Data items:
• • • •
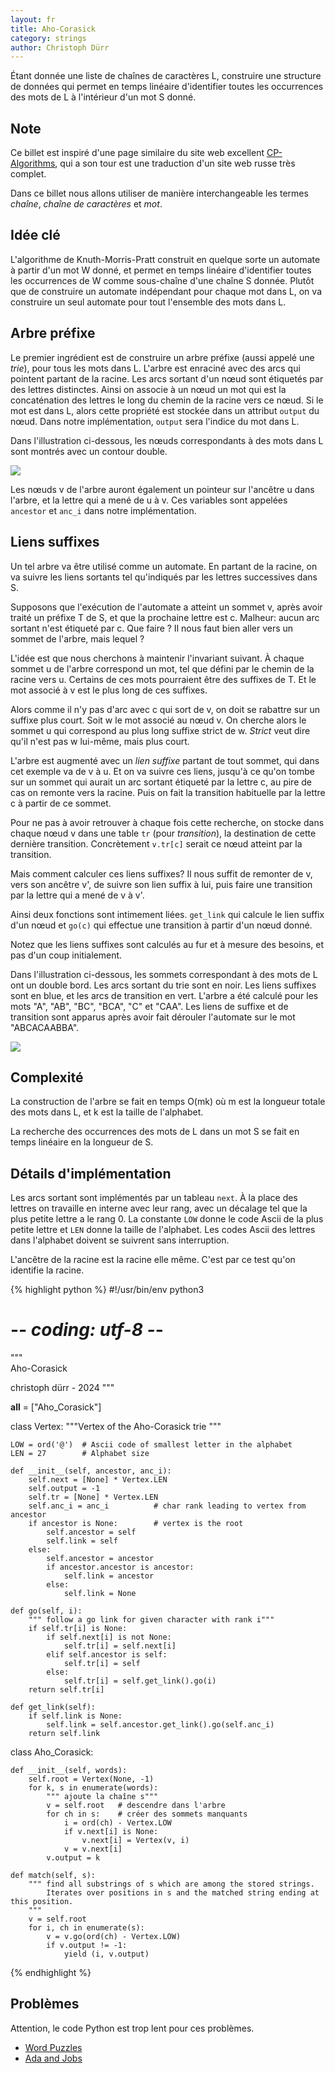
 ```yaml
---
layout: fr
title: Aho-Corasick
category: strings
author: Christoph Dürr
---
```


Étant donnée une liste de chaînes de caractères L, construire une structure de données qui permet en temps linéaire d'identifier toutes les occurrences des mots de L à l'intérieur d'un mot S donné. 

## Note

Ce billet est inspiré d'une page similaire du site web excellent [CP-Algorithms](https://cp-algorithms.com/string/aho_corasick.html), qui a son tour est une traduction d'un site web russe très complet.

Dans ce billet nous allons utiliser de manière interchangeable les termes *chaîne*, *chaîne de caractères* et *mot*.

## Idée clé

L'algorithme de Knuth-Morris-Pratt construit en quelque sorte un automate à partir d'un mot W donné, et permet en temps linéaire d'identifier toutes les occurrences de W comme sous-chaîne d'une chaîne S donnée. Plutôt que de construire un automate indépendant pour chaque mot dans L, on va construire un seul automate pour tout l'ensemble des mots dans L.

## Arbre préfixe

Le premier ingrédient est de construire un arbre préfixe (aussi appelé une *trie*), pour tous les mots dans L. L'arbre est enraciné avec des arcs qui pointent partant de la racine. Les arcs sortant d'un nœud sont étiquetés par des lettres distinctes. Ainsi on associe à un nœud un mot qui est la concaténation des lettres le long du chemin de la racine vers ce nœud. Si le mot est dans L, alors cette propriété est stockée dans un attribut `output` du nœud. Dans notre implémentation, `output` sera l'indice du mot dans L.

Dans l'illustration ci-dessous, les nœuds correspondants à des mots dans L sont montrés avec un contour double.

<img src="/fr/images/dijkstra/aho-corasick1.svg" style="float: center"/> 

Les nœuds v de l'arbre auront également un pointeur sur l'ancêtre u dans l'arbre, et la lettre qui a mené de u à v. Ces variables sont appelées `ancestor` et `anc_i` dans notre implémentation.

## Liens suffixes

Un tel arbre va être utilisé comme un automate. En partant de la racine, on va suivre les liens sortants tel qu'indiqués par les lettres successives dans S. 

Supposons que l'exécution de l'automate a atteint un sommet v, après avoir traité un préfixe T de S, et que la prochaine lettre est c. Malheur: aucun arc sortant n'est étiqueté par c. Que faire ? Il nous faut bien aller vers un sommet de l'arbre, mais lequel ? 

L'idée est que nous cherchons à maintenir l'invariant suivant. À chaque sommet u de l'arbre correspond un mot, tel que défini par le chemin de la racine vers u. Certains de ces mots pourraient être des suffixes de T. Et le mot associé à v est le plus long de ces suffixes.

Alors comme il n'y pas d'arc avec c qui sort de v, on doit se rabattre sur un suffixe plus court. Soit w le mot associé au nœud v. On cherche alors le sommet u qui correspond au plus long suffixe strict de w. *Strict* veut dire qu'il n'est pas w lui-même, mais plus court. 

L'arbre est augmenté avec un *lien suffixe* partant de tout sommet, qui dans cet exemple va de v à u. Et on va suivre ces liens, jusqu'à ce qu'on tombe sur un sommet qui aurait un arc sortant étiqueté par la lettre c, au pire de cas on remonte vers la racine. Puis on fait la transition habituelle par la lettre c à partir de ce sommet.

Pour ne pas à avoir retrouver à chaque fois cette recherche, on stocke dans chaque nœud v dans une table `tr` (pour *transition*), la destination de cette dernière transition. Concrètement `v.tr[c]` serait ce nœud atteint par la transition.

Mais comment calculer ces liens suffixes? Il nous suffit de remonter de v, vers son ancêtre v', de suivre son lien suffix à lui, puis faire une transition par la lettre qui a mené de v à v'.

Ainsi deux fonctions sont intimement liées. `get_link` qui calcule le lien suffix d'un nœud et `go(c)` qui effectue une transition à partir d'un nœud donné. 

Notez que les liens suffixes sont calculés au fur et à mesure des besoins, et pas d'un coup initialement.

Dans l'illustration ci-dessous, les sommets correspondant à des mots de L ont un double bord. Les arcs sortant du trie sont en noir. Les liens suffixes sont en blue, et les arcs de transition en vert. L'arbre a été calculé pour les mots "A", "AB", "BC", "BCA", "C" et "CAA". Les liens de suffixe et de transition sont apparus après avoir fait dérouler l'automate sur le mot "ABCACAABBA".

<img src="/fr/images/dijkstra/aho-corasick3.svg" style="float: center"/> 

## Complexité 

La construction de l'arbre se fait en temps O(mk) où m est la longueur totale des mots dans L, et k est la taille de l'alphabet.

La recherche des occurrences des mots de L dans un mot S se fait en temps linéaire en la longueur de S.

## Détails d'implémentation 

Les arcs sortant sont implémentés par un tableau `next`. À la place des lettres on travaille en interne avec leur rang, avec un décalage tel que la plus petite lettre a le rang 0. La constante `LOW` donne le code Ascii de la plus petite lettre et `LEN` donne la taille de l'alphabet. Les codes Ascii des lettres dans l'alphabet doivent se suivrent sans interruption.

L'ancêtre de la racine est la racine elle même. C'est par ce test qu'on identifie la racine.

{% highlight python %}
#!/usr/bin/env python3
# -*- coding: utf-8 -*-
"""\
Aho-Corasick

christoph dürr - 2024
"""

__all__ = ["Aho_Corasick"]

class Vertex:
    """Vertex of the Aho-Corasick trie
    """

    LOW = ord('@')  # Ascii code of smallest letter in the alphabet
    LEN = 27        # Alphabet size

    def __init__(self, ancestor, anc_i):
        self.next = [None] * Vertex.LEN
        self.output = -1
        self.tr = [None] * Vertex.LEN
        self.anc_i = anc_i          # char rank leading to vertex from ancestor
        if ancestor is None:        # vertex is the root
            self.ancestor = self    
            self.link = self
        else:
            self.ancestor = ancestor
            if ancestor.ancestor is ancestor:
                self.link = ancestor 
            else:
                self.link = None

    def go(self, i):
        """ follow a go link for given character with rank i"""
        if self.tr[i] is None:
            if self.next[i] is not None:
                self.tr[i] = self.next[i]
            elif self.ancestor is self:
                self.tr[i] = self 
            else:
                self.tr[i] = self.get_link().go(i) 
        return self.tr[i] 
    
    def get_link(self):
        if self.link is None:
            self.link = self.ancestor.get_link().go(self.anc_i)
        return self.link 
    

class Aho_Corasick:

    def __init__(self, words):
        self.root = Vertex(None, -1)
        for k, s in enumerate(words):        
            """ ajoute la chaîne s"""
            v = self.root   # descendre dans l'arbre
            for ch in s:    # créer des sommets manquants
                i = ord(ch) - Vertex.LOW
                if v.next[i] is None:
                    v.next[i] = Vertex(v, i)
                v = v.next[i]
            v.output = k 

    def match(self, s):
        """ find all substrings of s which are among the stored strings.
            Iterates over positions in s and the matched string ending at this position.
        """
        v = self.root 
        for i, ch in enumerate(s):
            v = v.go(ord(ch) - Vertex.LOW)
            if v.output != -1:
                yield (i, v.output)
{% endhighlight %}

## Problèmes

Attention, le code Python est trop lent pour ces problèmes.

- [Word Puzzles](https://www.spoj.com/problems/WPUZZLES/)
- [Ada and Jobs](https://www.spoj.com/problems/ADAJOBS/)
• • • •
• **Description of the task**
Your answer must hold the line containing "## Problèmes" and all lines after it in the entries above, exactly, and nothing else.

• **Response**
## Problèmes

Attention, le code Python est trop lent pour ces problèmes.

- [Word Puzzles](https://www.spoj.com/problems/WPUZZLES/)
- [Ada and Jobs](https://www.spoj.com/problems/ADAJOBS/)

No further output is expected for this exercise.